Gallant American Women on the Airwaves: Telling Women’s Histories in the 1930s

Thursday, January 3, 2013: 3:30 PM
La Galerie 6 (New Orleans Marriott)
Emily M. Westkaemper, James Madison University
Decades before American universities treated women’s history as a serious academic subject, biographies of female historical figures pervaded popular culture.  Historical drama became a prominent radio genre, exemplified by Cavalcade of America (1935-1953).  A collaboration of advertising agency BBDO, the DuPont Company, and scholars, this influential anthology of biographical plays featured pioneering women’s rights activists amidst the more frequently celebrated male politicians and entrepreneurs.  Other radio series focused entirely on women, asserting that they had long made active, progressive contributions to public life, even through their everyday activities as mothers, consumers, and businesswomen.  Historians Bonnie Smith and Julie Des Jardins have identified amateur historical writing and historical preservation as alternative approaches forged by early twentieth-century women excluded from the academic profession.  This study considers how activists and women workers used popular media to broadcast feminist histories.

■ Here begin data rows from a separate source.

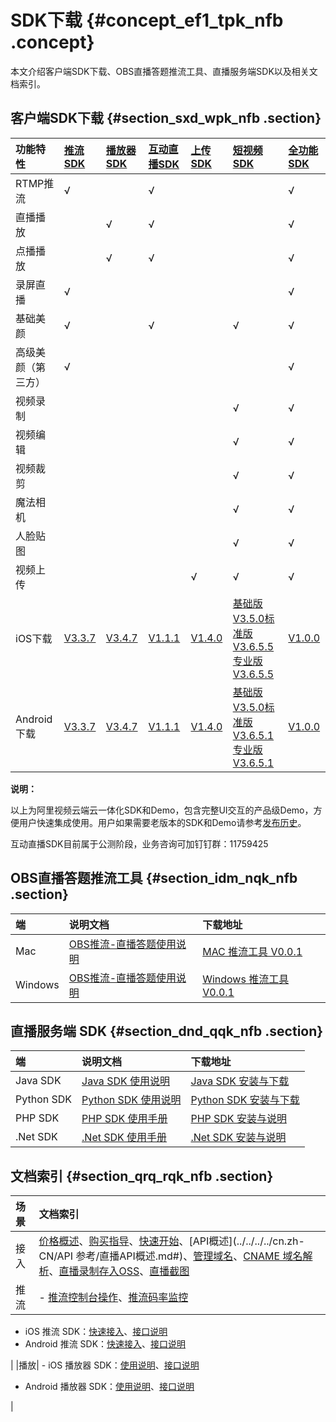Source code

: # SDK下载 {#concept_ef1_tpk_nfb .concept}

本文介绍客户端SDK下载、OBS直播答题推流工具、直播服务端SDK以及相关文档索引。

## **客户端SDK下载** {#section_sxd_wpk_nfb .section}

|功能特性|[推流SDK](https://help.aliyun.com/document_detail/61989.html?spm=a2c4g.11174283.6.767.yIpIp4)|[播放器SDK](https://help.aliyun.com/document_detail/61109.html?spm=a2c4g.11186623.6.694.6hnMGU)|[互动直播SDK](https://help.aliyun.com/document_detail/84806.html)|[上传SDK](https://help.aliyun.com/document_detail/52200.html?spm=a2c4g.11186623.6.718.9r6hIJ)|[短视频SDK](https://help.aliyun.com/document_detail/53407.html?spm=a2c4g.11186623.6.684.1i7C5L)|[全功能SDK](https://help.aliyun.com/document_detail/84756.html?spm=a2c4g.11186623.6.679.PXfvQd)|
|:---|:------------------------------------------------------------------------------------------|:-------------------------------------------------------------------------------------------|:------------------------------------------------------------|:------------------------------------------------------------------------------------------|:-------------------------------------------------------------------------------------------|:-------------------------------------------------------------------------------------------|
|RTMP推流|√| |√| | |√|
|直播播放| |√|√| | |√|
|点播播放| |√|√| | |√|
|录屏直播|√| | | | |√|
|基础美颜|√| |√| |√|√|
|高级美颜（第三方）|√| | | | |√|
|视频录制| | | | |√|√|
|视频编辑| | | | |√|√|
|视频裁剪| | | | |√|√|
|魔法相机| | | | |√|√|
|人脸贴图| | | | |√|√|
|视频上传| | | |√|√|√|
|iOS下载|[V3.3.7](http://vod-download.cn-shanghai.aliyuncs.com/sdk/pusher/ApsaraVideo_Pusher_v3.3.7_iOS_20181012.zip)|[V3.4.7](http://vod-download.cn-shanghai.aliyuncs.com/sdk/player/ApsaraVideo_videoPlay_v3.4.7_iOS_20180825.zip)|[V1.1.1](http://vod-download.cn-shanghai.aliyuncs.com/sdk/interactiveLive/ApsaraVideo_AIL_v1.1.1_iOS_20180914.zip)|[V1.4.0](https://vod-download.cn-shanghai.aliyuncs.com/vodupload/1.4/ApsaraVideo_Uplpad_v1.4.0_iOS_20180806.zip)|[基础版V3.5.0](https://vod-download.cn-shanghai.aliyuncs.com/sdk/svideo/3.5/ios/ApsaraVideo_shortVideoBase_v3.5.0_iOS_20170712.zip)[标准版V3.6.5.5](https://vod-download.cn-shanghai.aliyuncs.com/sdk/svideo/3.6.5.5/ApsaraVideo_shortVideoST_v3.6.5.5_iOS_20180919.zip)[专业版V3.6.5.5](https://vod-download.cn-shanghai.aliyuncs.com/sdk/svideo/3.6.5.5/ApsaraVideo_shortVideoPro_v3.6.5.5_iOS_20180919.zip)|[V1.0.0](https://vod-download.cn-shanghai.aliyuncs.com/sdk/ApsaraVideo/ApsaraVideo_iOS_20180712.zip)|
|Android下载|[V3.3.7](http://vod-download.cn-shanghai.aliyuncs.com/sdk/pusher/ApsaraVideo_Pusher_v3.3.7_Android_20181012.zip)|[V3.4.7](http://docs-aliyun.cn-hangzhou.oss.aliyun-inc.com/assets/attach/51992/cn_zh/1535337264624/ApsaraVideo_Player_v3.4.7_Android_20170825.zip)|[V1.1.1](http://vod-download.cn-shanghai.aliyuncs.com/sdk/interactiveLive/ApsaraVideo_AIL_v1.1.1_Android_20180914.zip)|[V1.4.0](https://vod-download.cn-shanghai.aliyuncs.com/vodupload/1.4/ApsaraVideo_Uplpad_v1.4.0_Android_20180806.zip)|[基础版V3.5.0](http://docs-aliyun.cn-hangzhou.oss.aliyun-inc.com/assets/attach/51992/cn_zh/1531386237289/ApsaraVideo_shortVideoBase_v3.5.0_Android_20170712.zip)[标准版V3.6.5.1](https://vod-download.cn-shanghai.aliyuncs.com/sdk/svideo/3.6.5.1/ApsaraVideo_shortVideoST_v3.6.5.1_Android_20180930.zip)[专业版V3.6.5.1](https://vod-download.cn-shanghai.aliyuncs.com/sdk/svideo/3.6.5.1/ApsaraVideo_shortVideoPro_v3.6.5.1_Android_20180821.zip)|[V1.0.0](https://vod-download.cn-shanghai.aliyuncs.com/sdk/ApsaraVideo/ApsaraVideo_20180712.zip)|

**说明：** 

以上为阿里视频云端云一体化SDK和Demo，包含完整UI交互的产品级Demo，方便用户快速集成使用。用户如果需要老版本的SDK和Demo请参考[发布历史](https://help.aliyun.com/document_detail/53059.html?spm=a2c4g.11186623.6.682.YKT15z)。

互动直播SDK目前属于公测阶段，业务咨询可加钉钉群：11759425

## OBS直播答题推流工具 {#section_idm_nqk_nfb .section}

|端|说明文档|下载地址|
|:-|:---|:---|
|Mac|[OBS推流-直播答题使用说明](https://help.aliyun.com/document_detail/66134.html)|[MAC 推流工具 V0.0.1](https://vod-download.cn-shanghai.aliyuncs.com/sdk-out-demo/AlivcLivePusher/OBS_Mac_20180131.zip)|
|Windows|[OBS推流-直播答题使用说明](https://help.aliyun.com/document_detail/66134.html)|[Windows 推流工具 V0.0.1](https://vod-download.cn-shanghai.aliyuncs.com/sdk-out-demo/AlivcLivePusher/OBS-Windows-Installer_20180131.zip)|

## 直播服务端 SDK {#section_dnd_qqk_nfb .section}

|端|说明文档|下载地址|
|:-|:---|:---|
|Java SDK|[Java SDK 使用说明](https://help.aliyun.com/document_detail/53270.html)|[Java SDK 安装与下载](https://develop.aliyun.com/sdk/java?spm=5176.7926468.210367.1.rX8Il4)|
|Python SDK|[Python SDK 使用说明](https://help.aliyun.com/document_detail/53272.html)|[Python SDK 安装与下载](https://develop.aliyun.com/sdk/python?spm=5176.7926450.210367.2.BygG6L)|
|PHP SDK|[PHP SDK 使用手册](https://develop.aliyun.com/sdk/php?spm=5176.52618.210367.3.NHyaTv)|[PHP SDK 安装与说明](https://develop.aliyun.com/sdk/php?spm=5176.52618.210367.3.NHyaTv)|
|.Net SDK|[.Net SDK 使用手册](https://develop.aliyun.com/sdk/csharp?spm=5176.doc27234.2.4.TPiG4j)|[.Net SDK 安装与说明](https://develop.aliyun.com/sdk/csharp?spm=5176.7926452.210367.4.7Mkow0)|

## 文档索引 {#section_qrq_rqk_nfb .section}

|场景|文档索引|
|:-|:---|
|接入|[价格概述](../../../../cn.zh-CN/产品定价/计费概述.md#)、[购买指导](../../../../cn.zh-CN/产品定价/购买流程.md#)、[快速开始](../../../../cn.zh-CN/用户指南/快速开始.md#)、[API概述](../../../../cn.zh-CN/API 参考/直播API概述.md#)、[管理域名](../../../../cn.zh-CN/用户指南/域名管理/管理域名.md#)、[CNAME 域名解析](../../../../cn.zh-CN/用户指南/域名管理/解析CNAME.md#)、[直播录制存入OSS](../../../../cn.zh-CN/用户指南/录制管理/录制存储至OSS/直播录制存储至OSS.md#)、[直播截图](../../../../cn.zh-CN/用户指南/截图管理/配置截图.md#)|
|推流| -   [推流控制台操作](../../../../cn.zh-CN/用户指南/推播流配置/配置边缘推流.md#)、[推流码率监控](../../../../cn.zh-CN/用户指南/直播流管理/查看直播流帧率码率.md#)
-   iOS 推流 SDK：[快速接入](https://help.aliyun.com/document_detail/45263.html)、[接口说明](https://help.aliyun.com/document_detail/50078.html)
-   Android 推流 SDK：[快速接入](https://help.aliyun.com/document_detail/45265.html)、[接口说明](https://help.aliyun.com/document_detail/50075.html)

 |
|播放| -   iOS 播放器 SDK：[使用说明](https://help.aliyun.com/document_detail/61431.html)、[接口说明](https://help.aliyun.com/document_detail/61899.html)
-   Android 播放器 SDK：[使用说明](https://help.aliyun.com/document_detail/61908.html)、[接口说明](https://help.aliyun.com/document_detail/61917.html) 

 |

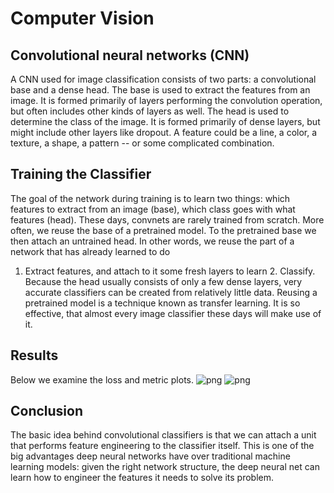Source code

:# Computer Vision
## Convolutional neural networks (CNN)
A CNN used for image classification consists of two parts: a convolutional base and a dense head.
The base is used to extract the features from an image. 
It is formed primarily of layers performing the convolution operation, but often includes other kinds of layers as well.
The head is used to determine the class of the image. 
It is formed primarily of dense layers, but might include other layers like dropout.
A feature could be a line, a color, a texture, a shape, a pattern -- or some complicated combination.
## Training the Classifier
The goal of the network during training is to learn two things:
which features to extract from an image (base),
which class goes with what features (head).
These days, convnets are rarely trained from scratch. 
More often, we reuse the base of a pretrained model. 
To the pretrained base we then attach an untrained head. 
In other words, we reuse the part of a network that has already learned to do 
1. Extract features, and attach to it some fresh layers to learn 2. Classify.
Because the head usually consists of only a few dense layers, very accurate classifiers can be created from relatively little data.
Reusing a pretrained model is a technique known as transfer learning. 
It is so effective, that almost every image classifier these days will make use of it.
## Results
Below we examine the loss and metric plots.
![png](result1.png)
![png](result2.png)
## Conclusion
The basic idea behind convolutional classifiers is that we can attach a unit that performs feature engineering to the classifier itself.
This is one of the big advantages deep neural networks have over traditional machine learning models: 
given the right network structure, the deep neural net can learn how to engineer the features it needs to solve its problem.

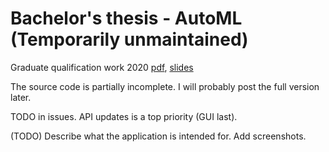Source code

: # Bachelor's thesis - AutoML (Temporarily unmaintained)
Graduate qualification work 2020 [pdf](http://omega.sp.susu.ru/publications/bachelorthesis/2019_403_shchukinma.pdf), [slides](http://omega.sp.susu.ru/publications/bachelorthesis/2019_403_shchukinma_slides.pdf)

The source code is partially incomplete. I will probably post the full version later. 

TODO in issues.
API updates is a top priority (GUI last).

(TODO) Describe what the application is intended for. Add screenshots.
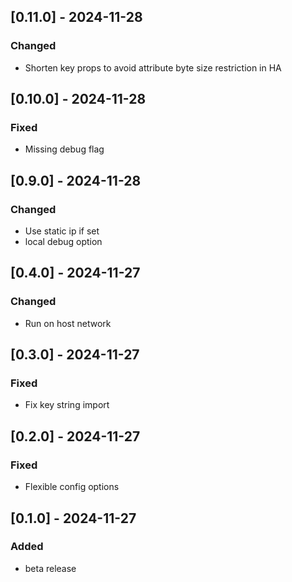 ## [0.11.0] - 2024-11-28

### Changed

- Shorten key props to avoid attribute byte size restriction in HA

## [0.10.0] - 2024-11-28

### Fixed

- Missing debug flag

## [0.9.0] - 2024-11-28

### Changed

- Use static ip if set
- local debug option

## [0.4.0] - 2024-11-27

### Changed

- Run on host network

## [0.3.0] - 2024-11-27

### Fixed

- Fix key string import

## [0.2.0] - 2024-11-27

### Fixed

- Flexible config options

## [0.1.0] - 2024-11-27

### Added

- beta release
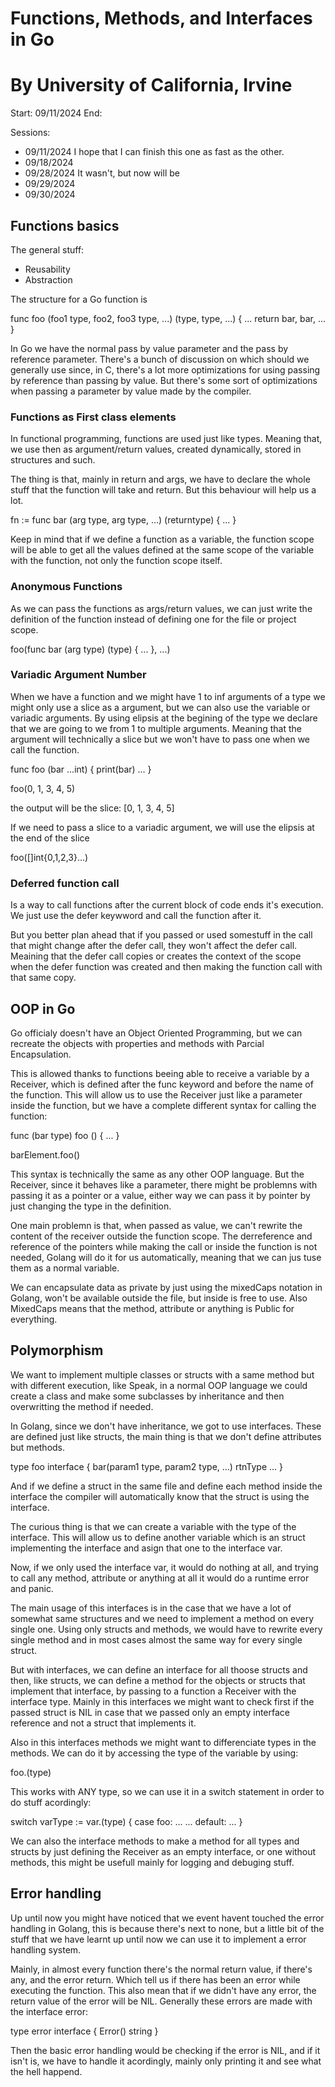 # Functions, Methods, and Interfaces in Go
# By University of California, Irvine

Start: 09/11/2024
End:

Sessions:
- 09/11/2024 I hope that I can finish this one as fast as the other.
- 09/18/2024
- 09/28/2024 It wasn't, but now will be
- 09/29/2024
- 09/30/2024

## Functions basics 

The general stuff:
- Reusability
- Abstraction

The structure for a Go function is

func foo (foo1 type, foo2, foo3 type, ...) (type, type, ...) {
    ...
    return bar, bar, ...
}

In Go we have the normal pass by value parameter and the pass by reference parameter.
There's a bunch of discussion on which should we generally use since, in C, there's a lot more
optimizations for using passing by reference than passing by value. But there's some sort of optimizations
when passing a parameter by value made by the compiler.

### Functions as First class elements
In functional programming, functions are used just like types. Meaning that, we use then as argument/return values,
created dynamically, stored in structures and such.

The thing is that, mainly in return and args, we have to declare the whole stuff that the function will take and return.
But this behaviour will help us a lot.

fn := func bar (arg type, arg type, ...) (returntype) {
    ...
}

Keep in mind that if we define a function as a variable, the function scope will be able to 
get all the values defined at the same scope of the variable with the function, not 
only the function scope itself.

### Anonymous Functions
As we can pass the functions as args/return values, we can just write the definition of the function instead of 
defining one for the file or project scope.

foo(func bar (arg type) (type) { ... }, ...)

### Variadic Argument Number
When we have a function and we might have 1 to inf arguments of a type 
we might only use a slice as a argument, but we can also use the variable or variadic arguments.
By using elipsis at the begining of the type we declare that we are going to we from 1 to multiple arguments.
Meaning that the argument will technically a slice but we won't have to pass one when we call the function.

func foo (bar ...int) {
    print(bar)
    ...
}

foo(0, 1, 3, 4, 5)

the output will be the slice: [0, 1, 3, 4, 5]

If we need to pass a slice to a variadic argument, we will use the elipsis at the end of the slice

foo([]int{0,1,2,3}...)

### Deferred function call
Is a way to call functions after the current block of code ends it's execution. 
We just use the defer keywword and call the function after it.

But you better plan ahead that if you passed or used somestuff in the call that might change after the 
defer call, they won't affect the defer call. 
Meaining that the defer call copies or creates the context of the scope when the defer function was created
and then making the function call with that same copy.

## OOP in Go

Go officialy doesn't have an Object Oriented Programming, 
but we can recreate the objects with properties and methods with Parcial Encapsulation.

This is allowed thanks to functions beeing able to receive a variable by a Receiver, 
which is defined after the func keyword and before the name of the function. 
This will allow us to use the Receiver just like a parameter inside the function, but we 
have a complete different syntax for calling the function:

func (bar type) foo () {
    ...
}

barElement.foo()

This syntax is technically the same as any other OOP language. But the Receiver, since it behaves like a parameter,
there might be problemns with passing it as a pointer or a value, either way we can pass it by pointer by just changing the 
type in the definition.

One main problemn is that, when passed as value, we can't rewrite the content of the receiver outside the function scope.
The derreference and reference of the pointers while making the call or inside the function is not needed,
Golang will do it for us automatically, meaning that we can jus tuse them as a normal variable.

We can encapsulate data as private by just using the mixedCaps notation in Golang, won't be available outside the file, 
but inside is free to use. Also MixedCaps means that the method, attribute or anything is Public for everything.

## Polymorphism

We want to implement multiple classes or structs with a same method but with different execution, like Speak, in a normal OOP language we could 
create a class and make some subclasses by inheritance and then overwritting the method if needed.

In Golang, since we don't have inheritance, we got to use interfaces. These are defined just like structs, the main thing is that we don't
define attributes but methods. 

type foo interface {
    bar(param1 type, param2 type, ...) rtnType
    ...
}

And if we define a struct in the same file and define each method inside the interface the compiler will automatically 
know that the struct is using the interface.

The curious thing is that we can create a variable with the type of the interface. 
This will allow us to define another variable which is an struct implementing the interface 
and asign that one to the interface var. 

Now, if we only used the interface var, it would do nothing at all, and trying to call any method, attribute or anything at all
it would do a runtime error and panic.

The main usage of this interfaces is in the case that we have a lot of somewhat same structures and we need to implement 
a method on every single one. Using only structs and methods, we would have to rewrite every single method and in most 
cases almost the same way for every single struct. 

But with interfaces, we can define an interface for all thoose structs and then, like structs, we can define a 
method for the objects or structs that implement that interface, by passing to a function a Receiver with the 
interface type. Mainly in this interfaces we might want to check first if the passed struct is NIL in case 
that we passed only an empty interface reference and not a struct that implements it. 

Also in this interfaces methods we might want to differenciate types in the methods. We can do it by 
accessing the type of the variable by using:

foo.(type)

This works with ANY type, so we can use it in a switch statement in order to do stuff acordingly:

switch varType := var.(type) {
    case foo:
        ...
    ...
    default:
        ...
}

We can also the interface methods to make a method for all types and structs by just defining the Receiver as an 
empty interface, or one without methods, this might be usefull mainly for logging and debuging stuff.

## Error handling 

Up until now you might have noticed that we event havent touched the error handling in Golang, 
this is because there's next to none, but a little bit of the stuff that we have learnt up until now
we can use it to implement a error handling system.

Mainly, in almost every function there's the normal return value, if there's any, and 
the error return. Which tell us if there has been an error while executing the function.
This also mean that if we didn't have any error, the return value of the error will be NIL.
Generally these errors are made with the interface error:

type error interface {
    Error() string
}

Then the basic error handling would be checking if the error is NIL, and if it isn't is, 
we have to handle it acordingly, mainly only printing it and see what the hell happend.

Throwing contemporary listeners into historical re-enactments, radio encouraged identification with women of the past while simultaneously rejecting the idea that women’s capabilities were biologically-defined and thus continuous across time.   Between 1936 and 1939, the Philadelphia Club of Advertising Women produced local radio plays dramatizing diverse subjects, from the legendary Molly Pitcher to Godey’s Lady’s Book editor Sarah Hale, as precedents for contemporary businesswomen’s participation in public activities.  Meanwhile, historian Mary Ritter Beard, journalist Eva vom Baur Hansl, and scriptwriter Jane Ashman collaborated with the Office of Education, Federal Security Agency, Works Progress Administration, and NBC’s Women’s Activities Division on Women in the Making of America and Gallant American Women.  Broadcast in 1939 and 1940, these programs publicized Beard’s World Center for Women’s Archives in New York and dramatized women’s diverse contributions as “co-makers” of history in politics, law, education, science, the press, and business.  Melding feminist activism with corporate and network goals, radio’s revisionist histories urged wide audiences to reconceptualize the past.